(Recorded data Opens)

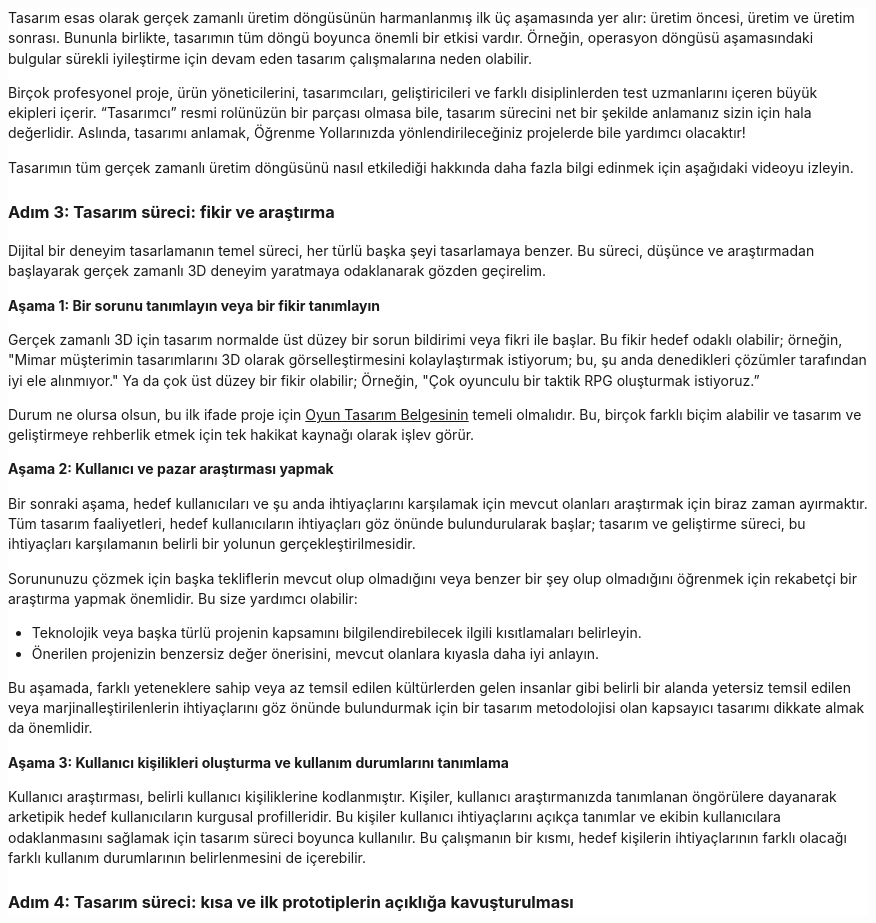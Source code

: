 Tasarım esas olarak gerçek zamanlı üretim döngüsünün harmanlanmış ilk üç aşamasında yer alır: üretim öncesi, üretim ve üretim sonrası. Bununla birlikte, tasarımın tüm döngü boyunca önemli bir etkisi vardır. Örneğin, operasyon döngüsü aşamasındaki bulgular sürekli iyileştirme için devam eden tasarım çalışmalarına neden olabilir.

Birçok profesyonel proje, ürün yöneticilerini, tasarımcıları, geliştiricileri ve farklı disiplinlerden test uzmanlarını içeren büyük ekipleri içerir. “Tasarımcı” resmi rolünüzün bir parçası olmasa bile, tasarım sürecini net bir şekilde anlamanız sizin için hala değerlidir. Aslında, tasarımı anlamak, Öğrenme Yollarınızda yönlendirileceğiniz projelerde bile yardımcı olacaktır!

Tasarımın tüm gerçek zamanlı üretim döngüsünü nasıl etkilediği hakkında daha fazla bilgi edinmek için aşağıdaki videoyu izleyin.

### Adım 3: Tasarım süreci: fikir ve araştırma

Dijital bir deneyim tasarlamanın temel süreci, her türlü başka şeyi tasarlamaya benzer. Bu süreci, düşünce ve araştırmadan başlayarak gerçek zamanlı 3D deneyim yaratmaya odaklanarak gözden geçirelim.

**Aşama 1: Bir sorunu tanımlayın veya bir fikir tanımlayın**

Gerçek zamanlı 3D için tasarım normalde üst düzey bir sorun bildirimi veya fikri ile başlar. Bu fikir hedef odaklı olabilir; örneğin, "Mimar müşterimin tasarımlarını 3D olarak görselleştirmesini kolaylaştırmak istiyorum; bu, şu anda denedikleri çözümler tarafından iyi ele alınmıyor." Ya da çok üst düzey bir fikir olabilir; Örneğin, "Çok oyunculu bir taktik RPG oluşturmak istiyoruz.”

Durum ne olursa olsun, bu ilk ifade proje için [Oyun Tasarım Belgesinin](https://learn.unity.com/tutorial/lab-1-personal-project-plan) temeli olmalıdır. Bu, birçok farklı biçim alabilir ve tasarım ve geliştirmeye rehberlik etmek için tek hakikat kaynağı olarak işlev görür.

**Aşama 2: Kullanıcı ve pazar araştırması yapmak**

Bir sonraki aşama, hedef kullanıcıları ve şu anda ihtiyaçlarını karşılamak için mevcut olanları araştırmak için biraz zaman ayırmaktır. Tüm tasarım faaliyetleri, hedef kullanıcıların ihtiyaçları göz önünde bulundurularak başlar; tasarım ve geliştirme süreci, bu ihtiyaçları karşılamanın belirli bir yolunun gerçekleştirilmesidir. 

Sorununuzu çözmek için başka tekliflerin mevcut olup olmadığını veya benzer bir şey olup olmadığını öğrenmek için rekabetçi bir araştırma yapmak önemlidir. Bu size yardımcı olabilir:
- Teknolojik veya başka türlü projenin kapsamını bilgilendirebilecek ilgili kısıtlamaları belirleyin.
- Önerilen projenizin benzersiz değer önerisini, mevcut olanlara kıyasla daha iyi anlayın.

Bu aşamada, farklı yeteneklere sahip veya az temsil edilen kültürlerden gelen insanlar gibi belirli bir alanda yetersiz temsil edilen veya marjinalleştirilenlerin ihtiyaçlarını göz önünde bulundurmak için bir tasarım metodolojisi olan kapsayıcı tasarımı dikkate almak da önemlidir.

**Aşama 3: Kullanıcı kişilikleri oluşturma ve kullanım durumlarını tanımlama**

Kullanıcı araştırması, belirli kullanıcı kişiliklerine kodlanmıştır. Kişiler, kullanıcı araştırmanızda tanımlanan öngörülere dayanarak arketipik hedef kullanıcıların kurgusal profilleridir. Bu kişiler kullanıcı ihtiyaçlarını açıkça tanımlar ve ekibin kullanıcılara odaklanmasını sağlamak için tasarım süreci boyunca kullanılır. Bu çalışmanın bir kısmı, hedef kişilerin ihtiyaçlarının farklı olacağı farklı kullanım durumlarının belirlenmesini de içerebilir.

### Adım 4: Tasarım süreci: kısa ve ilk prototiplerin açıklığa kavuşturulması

(Recorded data Closes)

• Aim of the exercise
Go through the material above and state how many lines hold the word "daha". Give only the number.

• Exercise result
2